_Task to carry out_. Report each line of the listing below that holds "Boolean".

_Exercise data_.

━━━━

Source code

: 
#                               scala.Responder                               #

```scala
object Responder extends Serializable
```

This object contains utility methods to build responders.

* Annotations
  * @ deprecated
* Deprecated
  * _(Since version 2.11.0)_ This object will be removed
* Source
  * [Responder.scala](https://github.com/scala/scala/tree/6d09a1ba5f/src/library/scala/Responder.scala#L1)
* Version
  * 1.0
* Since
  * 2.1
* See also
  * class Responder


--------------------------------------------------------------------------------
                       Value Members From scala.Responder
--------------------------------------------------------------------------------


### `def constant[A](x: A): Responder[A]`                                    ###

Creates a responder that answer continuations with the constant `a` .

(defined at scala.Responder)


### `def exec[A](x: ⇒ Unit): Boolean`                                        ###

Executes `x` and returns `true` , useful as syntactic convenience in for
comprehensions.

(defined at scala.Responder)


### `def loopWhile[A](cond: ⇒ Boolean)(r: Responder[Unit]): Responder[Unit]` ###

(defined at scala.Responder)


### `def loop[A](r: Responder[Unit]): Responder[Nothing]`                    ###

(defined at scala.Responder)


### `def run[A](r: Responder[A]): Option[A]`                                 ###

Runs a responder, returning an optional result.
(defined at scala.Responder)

━━━━

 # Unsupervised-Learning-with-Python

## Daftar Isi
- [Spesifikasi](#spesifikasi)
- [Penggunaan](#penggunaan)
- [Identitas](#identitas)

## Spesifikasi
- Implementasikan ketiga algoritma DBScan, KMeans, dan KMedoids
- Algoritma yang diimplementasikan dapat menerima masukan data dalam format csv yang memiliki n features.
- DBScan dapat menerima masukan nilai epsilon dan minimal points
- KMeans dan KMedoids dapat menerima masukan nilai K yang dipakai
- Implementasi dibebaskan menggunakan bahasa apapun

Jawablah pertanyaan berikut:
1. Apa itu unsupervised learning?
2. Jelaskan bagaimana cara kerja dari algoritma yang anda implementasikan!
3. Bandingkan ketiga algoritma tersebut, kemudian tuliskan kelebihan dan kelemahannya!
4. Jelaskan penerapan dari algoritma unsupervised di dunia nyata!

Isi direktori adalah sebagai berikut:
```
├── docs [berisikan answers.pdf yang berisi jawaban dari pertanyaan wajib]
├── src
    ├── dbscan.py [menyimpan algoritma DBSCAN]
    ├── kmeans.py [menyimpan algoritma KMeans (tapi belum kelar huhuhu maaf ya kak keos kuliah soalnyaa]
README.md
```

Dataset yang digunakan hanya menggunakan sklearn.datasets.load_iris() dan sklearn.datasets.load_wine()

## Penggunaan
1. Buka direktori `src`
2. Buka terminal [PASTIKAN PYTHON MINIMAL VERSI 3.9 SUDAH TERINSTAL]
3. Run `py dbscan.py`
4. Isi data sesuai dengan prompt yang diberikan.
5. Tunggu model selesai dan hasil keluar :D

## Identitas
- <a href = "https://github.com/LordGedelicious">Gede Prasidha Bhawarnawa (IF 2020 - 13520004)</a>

━━━━

_Problem solution_.
### `def exec[A](x: ⇒ Unit): Boolean`                                        ###
### `def loopWhile[A](cond: ⇒ Boolean)(r: Responder[Unit]): Responder[Unit]` ###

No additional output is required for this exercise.